Rimasti in tre, con una manciata di proiettili, i nostri si barricano dietro ad una lastra di ferro (un ironico incitamento al corpo di polizia locale, che in quella scena risulta quanto mai satirico) e attendono l’ultimo attacco. Proprio come in Un Dollaro d’onore, i protagonisti dimostrano il loro valore con le azioni, il rapporto tra il poliziotto (nero) Bishop e il criminale (bianco) Wilson si cementa: i due spalle al muro sono costretti a collaborare, ma nel momento peggiore si scoprono fatti della stessa pasta, la pasta di cui sono fatti i duri. Se lo Sceriffo Chance e i suoi uomini per tutta la durata del film, erano accompagnati dalle note del “Deguello”, qui è proprio una canzone a celebrare per sempre la somiglianza dei due personaggi, che avrebbe potuto essere anche amici, se le condizioni e i ruoli lo avessero concesso.
«Quando finisce la musica spara… Se ti riesce» (cit.)

Bishop fischietta un motivetto, che un po’ ricorda proprio il Deguello, Wilson riconosce il pezzo e lo accompagna a sua volta, in quella che resta la scena più Western, mai vista in un film non-Western (ovvero senza cavalli) della storia del Cinema, ma in senso più ampio aggiungerei, aspettare la fine, spavaldi, a testa alta e fischiettando un motivetto come se non te ne fregasse nulla… 100% John Carpenter, Signore e Signori.

La battaglia in sé è veloce e brutale e, quando si dirada il fumo, restano solo tre sopravvissuti.
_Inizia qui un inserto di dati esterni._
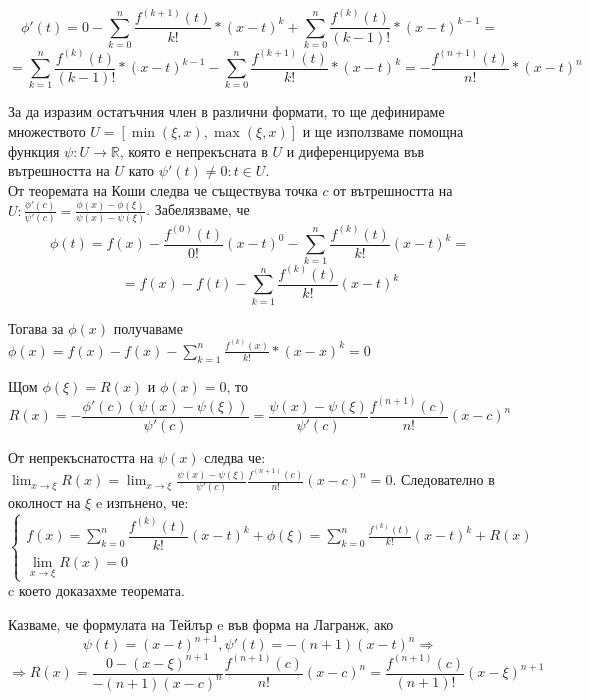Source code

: \documentclass[fleqn,12pt]{article}
\begin{document}
\[\phi'(t)=0 - \sum_{k=0}^{n} \frac{f^{(k+1)}(t)}{k!}*(x-t)^{k} +  \sum_{k=0}^{n}\frac{f^{(k)}(t)}{(k-1)!}*(x-t)^{k-1} = \]
\[ =\sum_{k=1}^{n}\frac{f^{(k)}(t)}{(k-1)!}*(x-t)^{k-1} - \sum_{k=0}^{n} \frac{f^{(k+1)}(t)}{k!}*(x-t)^{k} = -\frac{f^{(n+1)}(t)}{n!}*(x-t)^n \]

За да изразим остатъчния член в различни формати, то ще дефинираме множеството $U=[\min(\xi,x),\max(\xi,x)]$ и ще използваме помощна функция $\psi:U\rightarrow\mathbb{R}$, която е непрекъсната в $U$
и диференцируема във вътрешността на $U$ като $\psi'(t) \neq 0 : t \in U$.\\
От теоремата на Коши следва че съществува точка $c$ от вътрешността на $U: \frac{\phi'(c)}{\psi'(c)}=\frac{\phi(x)-\phi(\xi)}{\psi(x)-\psi(\xi)}$.
Забелязваме, че
\[ \phi(t) = f(x) - \frac{f^{(0)}(t)}{0!}(x-t)^0 - \sum_{k=1}^{n}\frac{f^{(k)}(t)}{k!}(x-t)^k = \] 
\[ = f(x) - f(t) - \sum_{k=1}^{n}\frac{f^{(k)}(t)}{k!}(x-t)^k \]

Тогава за $\phi(x)$ получаваме $\phi(x) = f(x) - f(x) - \sum_{k=1}^{n}\frac{f^{(k)}(x)}{k!}*(x-x)^k = 0$

Щом $\phi(\xi) = R(x)$ и $\phi(x) = 0$, то 
\[R(x) = -\frac{\phi'(c)(\psi(x)-\psi(\xi))}{\psi'(c)} = \frac{\psi(x)-\psi(\xi)}{\psi'(c)}\frac{f^{(n+1)}(c)}{n!}(x-c)^n\]

От непрекъснатостта на $\psi(x)$ следва че: $\lim_{x\to\xi} R(x) = \lim_{x\to\xi} \frac{\psi(x)-\psi(\xi)}{\psi'(c)}\frac{f^{(n+1)}(c)}{n!}(x-c)^n = 0$.
Следователно в околност на $\xi$ e изпънено, че:
\[
\begin{cases}
    f(x) = \sum_{k = 0}^{n} \dfrac{f^{(k)}(t)}{k!}(x-t)^{k} + \phi(\xi) = \sum_{k = 0}^{n} \frac{f^{(k)}(t)}{k!}(x-t)^{k} + R(x)\\
    \lim_{x\to\xi} R(x) = 0
\end{cases}
\]
c което доказахме теоремата. 

Казваме, че формулата на Тейлър e във форма на Лагранж, ако 
\[ \psi(t)=(x-t)^{n+1}, \psi'(t)=-(n+1)(x-t)^n \Rightarrow \]
\[ \Rightarrow R(x)=\frac{0-(x-\xi)^{n+1}}{-(n+1)(x-c)^n}\frac{f^{(n+1)}(c)}{n!}(x-c)^n = \frac{f^{(n+1)}(c)}{(n+1)!}(x-\xi)^{n+1} \]
\end{document}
Ancora in piedi. Ancora vivi («Qualcuno ha da fumare?»)


Ricordatevi di Alamo.
Superata la crisi, però, i ruoli imposti dalla società tornano, ma solo per chi non c’era, infatti, Bishop prende a male parole il polizotto che vuole ammanettare Wilson e i due escono fianco a fianco in un finale che è epico e western (una specie di cavalcata verso il tramonto), ma anche amaro, nerissimo e cinico, come quasi tutti i finali Carpenteriani, malgrado il valore dimostrato, Napoleone Wilson tornerà al suo destino e alla sua condanna… «I was born out of my time.»
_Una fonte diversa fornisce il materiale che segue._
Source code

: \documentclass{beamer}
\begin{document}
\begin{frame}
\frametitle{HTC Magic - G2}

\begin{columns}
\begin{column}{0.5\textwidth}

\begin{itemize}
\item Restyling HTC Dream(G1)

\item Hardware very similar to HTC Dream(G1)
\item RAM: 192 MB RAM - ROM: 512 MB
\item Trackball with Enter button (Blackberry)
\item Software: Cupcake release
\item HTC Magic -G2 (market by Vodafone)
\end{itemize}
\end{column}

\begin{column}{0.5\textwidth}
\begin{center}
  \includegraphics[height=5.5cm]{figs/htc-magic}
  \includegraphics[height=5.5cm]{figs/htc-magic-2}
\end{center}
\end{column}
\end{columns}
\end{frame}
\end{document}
Non si può parlare di Carpenter senza dedicare qualche parola per la straordinaria colonna sonora del film, Giovanni ne ha composti di pezzi bellissimi (alcuni anche nel suo album d’esordio Lost Theme), ma tra tutti, quelli di Assault on Precinct 13 restano quelle che mi canticchio più spesso da solo, perché hanno una capacità clamorosa di sedimentarsi sul fondo del cranio. Carpenter ha dichiarato che l’ispirazione per il main theme gli è arrivata dal pezzo di Lalo Schifrin composto per Dirty Harry e da “Immigrant Song” dei Led Zeppelin, il miscuglio è efficacissimo.
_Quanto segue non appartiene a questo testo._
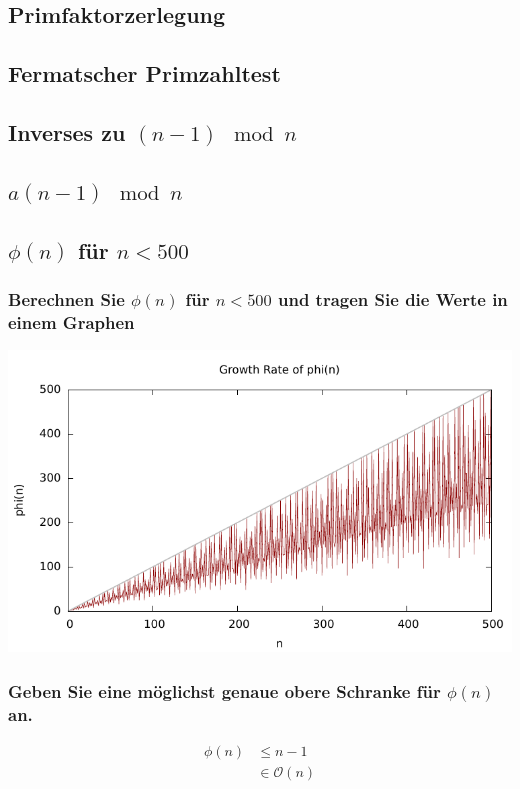 \subsection{Primfaktorzerlegung}
\subsection{Fermatscher Primzahltest}

\subsection{Inverses zu $(n-1) \mod n$}
\subsection{$a(n-1) \mod n$}
\subsection{$\phi(n)$ für $n < 500$}
\subsubsection{Berechnen Sie $\phi(n)$ für $n < 500$ und tragen Sie die Werte in einem Graphen}

\includegraphics[scale=1]{eclipse/growth-rate.pdf}

\subsubsection{Geben Sie eine möglichst genaue obere Schranke für $\phi(n)$ an.}

\begin{align}
	 \phi(n) &\le n-1 \\
	         & \in \mathcal{O}(n)
\end{align}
I sintetizzatori di Carpenter sono perfetti a rendere il senso di costante minaccia dei protagonisti, poi ditemi cosa volete, ma il Carpenter compositore è pari a quello regista: dritto come un fuso e geniale nelle soluzioni… Ecco! Adesso per il prossimi giorni continuerò a canticchiare You Can Fight It!, dudu du dum dum dum, You Can Fight It!
“Distretto 13 – Le brigate della morte” è l’esempio di come si possa ispirarsi, anche in maniera ossessiva, ai classici del Cinema, ma rielaborando e ricreando. Il risultato è l’incudine su cui sono stati forgiati tutti i film della carriera di John Carpenter e sapete qual è la cosa più divertente? Che questo è solo il secondo film della sua filmografia, diretto ad anni 28 (due, otto)… Un giorno passato a parlare di Giovanni Carpentiere è sempre un giorno ben speso!